I would advise them to use the more politically-correct "fag," unless they're in the UK in which case they can switch over to "homo."


message 12: by RandomAnthony (new)

RandomAnthony | 14536 comments Did Myles just call Clark a troll? Heh.


message 13: by Jim (new)

Jim | 6484 comments So is Clark a Cave Troll, or a Mountain Troll or maybe a simple River Troll :-).


message 14: by Jim (new)

Jim | 6484 comments Cave Troll




message 15: by RandomAnthony (new)

RandomAnthony | 14536 comments Yes, but he's our troll, and we love him.

hugs Clark


message 16: by Sarah (new)

Sarah | 13814 comments I like Bun's response a lot. It says that you realize they have a choice of which words to use, and you have a choice of whether to turn the car around. Words do have power.


message 17: by Sally, la reina (new)

Sally (mrsnolte) | 17373 comments Mod
So wait, we want Clark to be a troll? That is a good thing?


message 18: by [deleted user] (new)

I think how you responded was perfectly appropriate Anthony. In my experience, kids, and people in general, respond surprisingly well to calm discussions breaking down ethical issues. As long as people are heard and understood empathetically, it’s pretty easy to get them to see how they would feel in someone else’s place. Getting angry or accusatory almost never changes anyone’s mind, and only serves to make them more entrenched in their own position. Everyone has a good side to appeal to, and conversely everyone could stand to improve.


message 19: by RandomAnthony (new)

RandomAnthony | 14536 comments Does message 21 look phallic to anyone but me?

And thanks people, esp. you, Melody, since you just posted:) This was a tough one for me.
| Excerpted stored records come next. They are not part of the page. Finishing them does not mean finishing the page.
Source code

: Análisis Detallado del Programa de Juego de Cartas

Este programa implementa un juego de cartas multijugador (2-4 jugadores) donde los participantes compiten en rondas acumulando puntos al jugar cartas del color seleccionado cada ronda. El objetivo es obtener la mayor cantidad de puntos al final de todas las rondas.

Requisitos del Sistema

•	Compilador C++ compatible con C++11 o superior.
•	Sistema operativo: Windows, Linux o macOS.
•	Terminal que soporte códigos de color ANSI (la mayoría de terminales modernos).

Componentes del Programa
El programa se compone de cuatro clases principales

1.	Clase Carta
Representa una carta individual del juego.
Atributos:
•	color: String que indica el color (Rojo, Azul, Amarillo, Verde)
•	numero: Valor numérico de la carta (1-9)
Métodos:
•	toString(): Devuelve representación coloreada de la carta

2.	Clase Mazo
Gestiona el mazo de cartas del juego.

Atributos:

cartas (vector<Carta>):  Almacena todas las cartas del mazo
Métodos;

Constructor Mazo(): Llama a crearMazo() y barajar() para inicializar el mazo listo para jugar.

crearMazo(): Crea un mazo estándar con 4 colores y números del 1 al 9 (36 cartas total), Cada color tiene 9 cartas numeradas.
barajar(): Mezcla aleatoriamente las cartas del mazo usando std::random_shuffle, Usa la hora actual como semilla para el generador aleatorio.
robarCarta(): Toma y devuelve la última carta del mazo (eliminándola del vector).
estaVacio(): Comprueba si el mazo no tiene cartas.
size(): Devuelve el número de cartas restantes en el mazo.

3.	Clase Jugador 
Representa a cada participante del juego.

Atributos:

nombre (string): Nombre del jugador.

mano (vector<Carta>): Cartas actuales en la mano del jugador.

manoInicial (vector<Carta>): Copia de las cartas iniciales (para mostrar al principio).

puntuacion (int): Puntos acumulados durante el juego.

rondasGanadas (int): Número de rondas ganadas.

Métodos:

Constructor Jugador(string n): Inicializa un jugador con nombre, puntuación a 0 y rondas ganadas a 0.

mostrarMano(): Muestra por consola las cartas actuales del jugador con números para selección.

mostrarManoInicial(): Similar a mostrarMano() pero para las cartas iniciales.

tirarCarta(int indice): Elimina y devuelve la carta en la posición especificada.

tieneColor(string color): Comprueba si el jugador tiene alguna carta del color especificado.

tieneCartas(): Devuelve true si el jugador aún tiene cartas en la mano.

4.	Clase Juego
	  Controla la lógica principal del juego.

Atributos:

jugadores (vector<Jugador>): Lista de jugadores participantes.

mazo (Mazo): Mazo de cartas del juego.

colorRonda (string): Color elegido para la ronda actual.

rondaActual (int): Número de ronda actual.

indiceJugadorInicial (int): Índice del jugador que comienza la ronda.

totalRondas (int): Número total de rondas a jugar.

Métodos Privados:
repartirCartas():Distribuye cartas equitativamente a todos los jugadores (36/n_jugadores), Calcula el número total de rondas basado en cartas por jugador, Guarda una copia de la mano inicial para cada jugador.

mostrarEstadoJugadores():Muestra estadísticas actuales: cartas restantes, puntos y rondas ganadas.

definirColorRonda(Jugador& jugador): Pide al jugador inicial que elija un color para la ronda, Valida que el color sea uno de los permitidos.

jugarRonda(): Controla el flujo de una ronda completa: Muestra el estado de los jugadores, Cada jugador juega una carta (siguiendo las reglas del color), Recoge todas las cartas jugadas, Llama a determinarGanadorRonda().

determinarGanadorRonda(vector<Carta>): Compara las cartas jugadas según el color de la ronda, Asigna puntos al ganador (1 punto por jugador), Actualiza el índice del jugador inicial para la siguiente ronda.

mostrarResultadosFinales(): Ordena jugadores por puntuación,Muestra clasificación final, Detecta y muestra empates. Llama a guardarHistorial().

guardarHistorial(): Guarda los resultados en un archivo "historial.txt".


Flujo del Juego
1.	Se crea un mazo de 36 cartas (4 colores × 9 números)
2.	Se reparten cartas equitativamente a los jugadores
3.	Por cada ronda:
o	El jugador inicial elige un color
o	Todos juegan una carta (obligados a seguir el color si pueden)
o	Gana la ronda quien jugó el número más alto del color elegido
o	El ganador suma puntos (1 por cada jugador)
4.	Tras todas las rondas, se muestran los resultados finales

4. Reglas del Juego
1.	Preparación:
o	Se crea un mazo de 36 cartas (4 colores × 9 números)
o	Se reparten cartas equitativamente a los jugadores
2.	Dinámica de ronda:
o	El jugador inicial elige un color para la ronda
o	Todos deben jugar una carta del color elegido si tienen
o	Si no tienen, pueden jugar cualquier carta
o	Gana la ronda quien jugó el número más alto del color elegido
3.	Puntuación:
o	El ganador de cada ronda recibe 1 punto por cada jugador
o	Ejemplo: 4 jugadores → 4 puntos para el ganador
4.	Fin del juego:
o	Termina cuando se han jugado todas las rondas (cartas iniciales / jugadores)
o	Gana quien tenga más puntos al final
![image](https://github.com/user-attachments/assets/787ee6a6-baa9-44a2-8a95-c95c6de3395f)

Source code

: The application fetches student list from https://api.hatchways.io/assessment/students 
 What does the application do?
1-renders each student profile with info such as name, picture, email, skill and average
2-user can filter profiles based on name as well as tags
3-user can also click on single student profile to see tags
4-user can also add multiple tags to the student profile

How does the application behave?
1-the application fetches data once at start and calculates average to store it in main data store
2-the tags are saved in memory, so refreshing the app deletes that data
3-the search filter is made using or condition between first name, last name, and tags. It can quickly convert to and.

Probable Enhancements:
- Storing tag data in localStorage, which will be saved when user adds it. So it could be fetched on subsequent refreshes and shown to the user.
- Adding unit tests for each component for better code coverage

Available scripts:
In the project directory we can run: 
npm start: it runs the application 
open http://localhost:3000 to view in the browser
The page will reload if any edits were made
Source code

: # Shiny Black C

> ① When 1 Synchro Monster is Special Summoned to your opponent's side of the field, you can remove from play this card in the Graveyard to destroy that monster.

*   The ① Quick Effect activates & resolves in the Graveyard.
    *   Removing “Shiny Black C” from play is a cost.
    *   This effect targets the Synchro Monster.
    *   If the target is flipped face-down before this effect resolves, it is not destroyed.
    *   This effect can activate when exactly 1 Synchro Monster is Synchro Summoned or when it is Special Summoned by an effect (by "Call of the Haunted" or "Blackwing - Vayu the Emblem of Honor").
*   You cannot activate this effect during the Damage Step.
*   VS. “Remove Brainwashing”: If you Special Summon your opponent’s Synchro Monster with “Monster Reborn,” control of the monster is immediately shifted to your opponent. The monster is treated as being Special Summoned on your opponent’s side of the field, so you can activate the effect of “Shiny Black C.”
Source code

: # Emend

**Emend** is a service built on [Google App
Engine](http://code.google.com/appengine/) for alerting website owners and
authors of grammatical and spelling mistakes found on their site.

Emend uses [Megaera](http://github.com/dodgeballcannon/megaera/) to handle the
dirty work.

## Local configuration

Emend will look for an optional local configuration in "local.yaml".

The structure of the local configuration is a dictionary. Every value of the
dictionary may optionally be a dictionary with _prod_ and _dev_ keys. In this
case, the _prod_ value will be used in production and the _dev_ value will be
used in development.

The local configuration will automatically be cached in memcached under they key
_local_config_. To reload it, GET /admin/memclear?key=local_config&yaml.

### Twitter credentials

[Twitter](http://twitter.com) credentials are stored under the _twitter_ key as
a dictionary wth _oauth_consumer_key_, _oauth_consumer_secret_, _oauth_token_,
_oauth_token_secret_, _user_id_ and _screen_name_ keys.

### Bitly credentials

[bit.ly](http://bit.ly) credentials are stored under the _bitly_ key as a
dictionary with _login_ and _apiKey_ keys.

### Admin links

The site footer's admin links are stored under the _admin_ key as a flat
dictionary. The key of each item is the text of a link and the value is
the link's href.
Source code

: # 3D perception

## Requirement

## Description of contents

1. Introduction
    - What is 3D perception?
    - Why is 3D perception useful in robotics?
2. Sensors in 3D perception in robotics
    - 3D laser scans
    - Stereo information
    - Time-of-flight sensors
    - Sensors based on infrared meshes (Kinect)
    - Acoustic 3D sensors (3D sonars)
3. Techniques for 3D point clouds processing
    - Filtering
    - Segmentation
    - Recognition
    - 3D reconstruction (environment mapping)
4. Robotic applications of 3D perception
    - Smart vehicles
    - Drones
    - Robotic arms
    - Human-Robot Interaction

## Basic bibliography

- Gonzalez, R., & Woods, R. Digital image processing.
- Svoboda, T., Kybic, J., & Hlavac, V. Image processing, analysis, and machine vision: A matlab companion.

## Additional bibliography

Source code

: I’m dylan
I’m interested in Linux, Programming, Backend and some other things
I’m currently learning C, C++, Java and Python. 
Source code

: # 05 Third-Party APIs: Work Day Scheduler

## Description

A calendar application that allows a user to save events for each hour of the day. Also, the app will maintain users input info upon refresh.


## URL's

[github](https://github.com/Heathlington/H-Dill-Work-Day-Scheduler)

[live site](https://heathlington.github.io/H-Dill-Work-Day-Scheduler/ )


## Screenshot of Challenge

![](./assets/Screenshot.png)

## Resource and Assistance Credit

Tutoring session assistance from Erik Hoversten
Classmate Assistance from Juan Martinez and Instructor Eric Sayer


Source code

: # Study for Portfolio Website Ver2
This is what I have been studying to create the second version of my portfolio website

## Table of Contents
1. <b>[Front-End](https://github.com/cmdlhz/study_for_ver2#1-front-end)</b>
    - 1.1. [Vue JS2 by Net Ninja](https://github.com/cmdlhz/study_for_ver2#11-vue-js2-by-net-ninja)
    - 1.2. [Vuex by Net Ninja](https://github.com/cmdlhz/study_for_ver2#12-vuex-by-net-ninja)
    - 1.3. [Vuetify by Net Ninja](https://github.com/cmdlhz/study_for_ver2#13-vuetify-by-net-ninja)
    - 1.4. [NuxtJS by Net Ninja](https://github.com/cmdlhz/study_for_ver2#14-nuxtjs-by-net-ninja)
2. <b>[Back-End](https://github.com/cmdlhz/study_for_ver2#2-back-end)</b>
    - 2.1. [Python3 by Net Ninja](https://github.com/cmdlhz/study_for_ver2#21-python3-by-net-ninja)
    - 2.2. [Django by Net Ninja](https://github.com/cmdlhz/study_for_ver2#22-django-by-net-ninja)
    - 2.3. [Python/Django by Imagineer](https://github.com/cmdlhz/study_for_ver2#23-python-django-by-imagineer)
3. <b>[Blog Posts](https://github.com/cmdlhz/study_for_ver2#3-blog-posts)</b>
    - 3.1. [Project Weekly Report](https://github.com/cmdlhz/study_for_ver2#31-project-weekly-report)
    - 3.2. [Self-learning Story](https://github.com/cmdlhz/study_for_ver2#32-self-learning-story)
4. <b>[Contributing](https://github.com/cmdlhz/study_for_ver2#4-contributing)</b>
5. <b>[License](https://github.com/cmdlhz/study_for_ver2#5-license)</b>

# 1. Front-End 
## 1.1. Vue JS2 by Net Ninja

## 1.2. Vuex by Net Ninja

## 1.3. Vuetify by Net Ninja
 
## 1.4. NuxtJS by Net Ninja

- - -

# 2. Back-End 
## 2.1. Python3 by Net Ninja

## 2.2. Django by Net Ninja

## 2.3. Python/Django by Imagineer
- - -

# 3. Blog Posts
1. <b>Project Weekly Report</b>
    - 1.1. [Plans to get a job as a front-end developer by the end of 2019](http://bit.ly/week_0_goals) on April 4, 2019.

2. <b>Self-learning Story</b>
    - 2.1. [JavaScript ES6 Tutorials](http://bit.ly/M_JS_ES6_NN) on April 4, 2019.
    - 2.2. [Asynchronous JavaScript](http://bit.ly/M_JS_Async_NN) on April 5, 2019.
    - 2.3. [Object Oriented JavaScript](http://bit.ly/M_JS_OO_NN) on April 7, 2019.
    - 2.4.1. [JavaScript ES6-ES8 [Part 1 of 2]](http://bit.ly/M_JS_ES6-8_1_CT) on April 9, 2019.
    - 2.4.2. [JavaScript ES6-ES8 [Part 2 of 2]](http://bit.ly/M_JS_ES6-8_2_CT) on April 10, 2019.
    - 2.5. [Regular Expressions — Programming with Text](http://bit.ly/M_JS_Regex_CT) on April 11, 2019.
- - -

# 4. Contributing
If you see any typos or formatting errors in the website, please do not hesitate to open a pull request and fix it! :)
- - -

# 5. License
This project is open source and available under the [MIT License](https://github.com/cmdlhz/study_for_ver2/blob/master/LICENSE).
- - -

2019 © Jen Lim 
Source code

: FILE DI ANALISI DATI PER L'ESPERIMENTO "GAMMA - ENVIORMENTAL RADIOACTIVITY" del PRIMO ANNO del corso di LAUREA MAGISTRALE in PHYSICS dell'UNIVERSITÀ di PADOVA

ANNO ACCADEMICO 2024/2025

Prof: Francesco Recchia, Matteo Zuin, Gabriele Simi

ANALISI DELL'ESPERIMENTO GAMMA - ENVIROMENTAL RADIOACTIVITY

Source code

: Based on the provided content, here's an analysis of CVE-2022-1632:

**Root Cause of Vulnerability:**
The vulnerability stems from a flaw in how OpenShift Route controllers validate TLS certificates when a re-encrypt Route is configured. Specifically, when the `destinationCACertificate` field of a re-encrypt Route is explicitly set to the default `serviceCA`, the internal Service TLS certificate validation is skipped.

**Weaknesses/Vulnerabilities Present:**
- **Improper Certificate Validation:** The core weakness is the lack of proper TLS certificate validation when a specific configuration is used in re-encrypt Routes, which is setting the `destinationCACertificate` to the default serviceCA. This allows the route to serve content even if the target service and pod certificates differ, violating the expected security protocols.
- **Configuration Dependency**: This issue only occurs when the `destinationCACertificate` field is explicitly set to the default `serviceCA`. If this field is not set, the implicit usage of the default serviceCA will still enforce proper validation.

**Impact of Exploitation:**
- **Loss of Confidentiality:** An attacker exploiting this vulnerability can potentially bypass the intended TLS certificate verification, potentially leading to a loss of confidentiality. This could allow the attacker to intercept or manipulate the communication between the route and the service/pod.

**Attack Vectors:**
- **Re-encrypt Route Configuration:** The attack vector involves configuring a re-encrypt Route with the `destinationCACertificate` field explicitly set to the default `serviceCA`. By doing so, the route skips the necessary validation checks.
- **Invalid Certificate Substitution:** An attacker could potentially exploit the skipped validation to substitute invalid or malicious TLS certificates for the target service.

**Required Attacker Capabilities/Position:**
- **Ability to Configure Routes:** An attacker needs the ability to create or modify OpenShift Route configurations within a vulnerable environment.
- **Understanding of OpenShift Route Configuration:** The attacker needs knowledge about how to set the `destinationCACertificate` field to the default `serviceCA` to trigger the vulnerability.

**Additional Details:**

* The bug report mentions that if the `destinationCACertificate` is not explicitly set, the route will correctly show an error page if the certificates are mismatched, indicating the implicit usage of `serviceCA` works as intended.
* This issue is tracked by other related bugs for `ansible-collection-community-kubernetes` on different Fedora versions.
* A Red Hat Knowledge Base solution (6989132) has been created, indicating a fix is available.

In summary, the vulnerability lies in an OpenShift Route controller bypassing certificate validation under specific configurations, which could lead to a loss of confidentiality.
I didn't want to embarrass my son but I didn't want to let it slide.


message 20: by RandomAnthony (last edited Jan 10, 2011 03:13PM) (new)

RandomAnthony | 14536 comments And no, I don't think Clark is a troll in the sense that most people use it. I dig Clark. After seven beers I'd proclaim my love for him, as men should when drinking heavily together.


message 21: by Phil (new)

Phil | 11837 comments RandomAnthony wrote: "And no, I don't think Clark is a troll in the sense that most people use it. I dig Clark. After seven beers I'd proclaim my love for him, as men should when drinking heavily together."

Reason #42 for remaining a teetotaler.


message 22: by [deleted user] (new)

RandomAnthony wrote: "And no, I don't think Clark is a troll in the sense that most people use it. I dig Clark. After seven beers I'd proclaim my love for him, as men should when drinking heavily together."

Well RA, you're cute but you're not that cute. But I appreciate the sentiment.


message 23: by RandomAnthony (new)

RandomAnthony | 14536 comments Nine beers?

And I hadn't thought of it that way, Buns. Thanks.


message 24: by Cynthia (new)

Cynthia Paschen | 7333 comments RandomAnthony wrote: "Does message 21 look phallic to anyone but me?

And thanks people, esp. you, Melody, since you just posted:) This was a tough one for me. I didn't want to embarrass my son but I didn't want to l..."


What the WHAT? Embarasing your son is your job, buddy!


message 25: by Cynthia (new)

Cynthia Paschen | 7333 comments BunWat wrote: "I also think, RA that if your son was embarassed he wouldn't have said that you didn't like people talking like that, he would have kept his mouth shut and hoped that it would slide by without anyt..."

Right-O Bun. This making the parent the heavy is the same reason my girls would bow out of skeevy co-ed sleepovers, saying, "Oh, My Mom would have a fit if she found out. And she WILL find out, so no thanks."